Top of Material provided

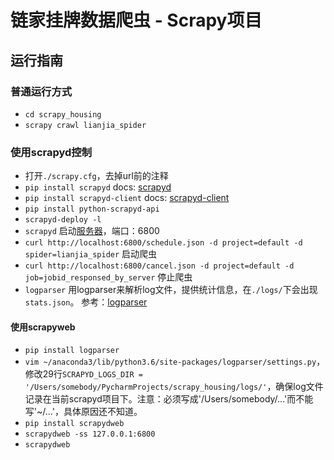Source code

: # 链家挂牌数据爬虫 - Scrapy项目

## 运行指南
### 普通运行方式
- `cd scrapy_housing`
- `scrapy crawl lianjia_spider`


### 使用scrapyd控制
- 打开`./scrapy.cfg`，去掉url前的注释
- `pip install scrapyd` docs: [scrapyd](https://scrapyd.readthedocs.io/en/stable/overview.html)
- `pip install scrapyd-client` docs: [scrapyd-client](https://github.com/scrapy/scrapyd-client)
- `pip install python-scrapyd-api`
- `scrapyd-deploy -l`
- `scrapyd` 启动[服务器](http://localhost:6800)，端口：6800
- `curl http://localhost:6800/schedule.json -d project=default -d spider=lianjia_spider` 启动爬虫
- `curl http://localhost:6800/cancel.json -d project=default -d job=jobid_responsed_by_server` 停止爬虫
- `logparser` 用logparser来解析log文件，提供统计信息，在`./logs/`下会出现`stats.json`。 参考：[logparser](https://github.com/my8100/logparser)


#### 使用scrapyweb
- `pip install logparser`
- `vim ~/anaconda3/lib/python3.6/site-packages/logparser/settings.py`，修改29行`SCRAPYD_LOGS_DIR = '/Users/somebody/PycharmProjects/scrapy_housing/logs/'`，确保log文件记录在当前scrapyd项目下。注意：必须写成'/Users/somebody/...'而不能写'~/...'，具体原因还不知道。
- `pip install scrapydweb`
- `scrapydweb -ss 127.0.0.1:6800`
- `scrapydweb`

Bottom of Material provided

- [Required work] You are asked to output the records precisely as they appear, minus any pictures.

- [Solved exercise]
Source code

: # 链家挂牌数据爬虫 - Scrapy项目

## 运行指南
### 普通运行方式
- `cd scrapy_housing`
- `scrapy crawl lianjia_spider`


### 使用scrapyd控制
- 打开`./scrapy.cfg`，去掉url前的注释
- `pip install scrapyd` docs: [scrapyd](https://scrapyd.readthedocs.io/en/stable/overview.html)
- `pip install scrapyd-client` docs: [scrapyd-client](https://github.com/scrapy/scrapyd-client)
- `pip install python-scrapyd-api`
- `scrapyd-deploy -l`
- `scrapyd` 启动[服务器](http://localhost:6800)，端口：6800
- `curl http://localhost:6800/schedule.json -d project=default -d spider=lianjia_spider` 启动爬虫
- `curl http://localhost:6800/cancel.json -d project=default -d job=jobid_responsed_by_server` 停止爬虫
- `logparser` 用logparser来解析log文件，提供统计信息，在`./logs/`下会出现`stats.json`。 参考：[logparser](https://github.com/my8100/logparser)


#### 使用scrapyweb
- `pip install logparser`
- `vim ~/anaconda3/lib/python3.6/site-packages/logparser/settings.py`，修改29行`SCRAPYD_LOGS_DIR = '/Users/somebody/PycharmProjects/scrapy_housing/logs/'`，确保log文件记录在当前scrapyd项目下。注意：必须写成'/Users/somebody/...'而不能写'~/...'，具体原因还不知道。
- `pip install scrapydweb`
- `scrapydweb -ss 127.0.0.1:6800`
- `scrapydweb`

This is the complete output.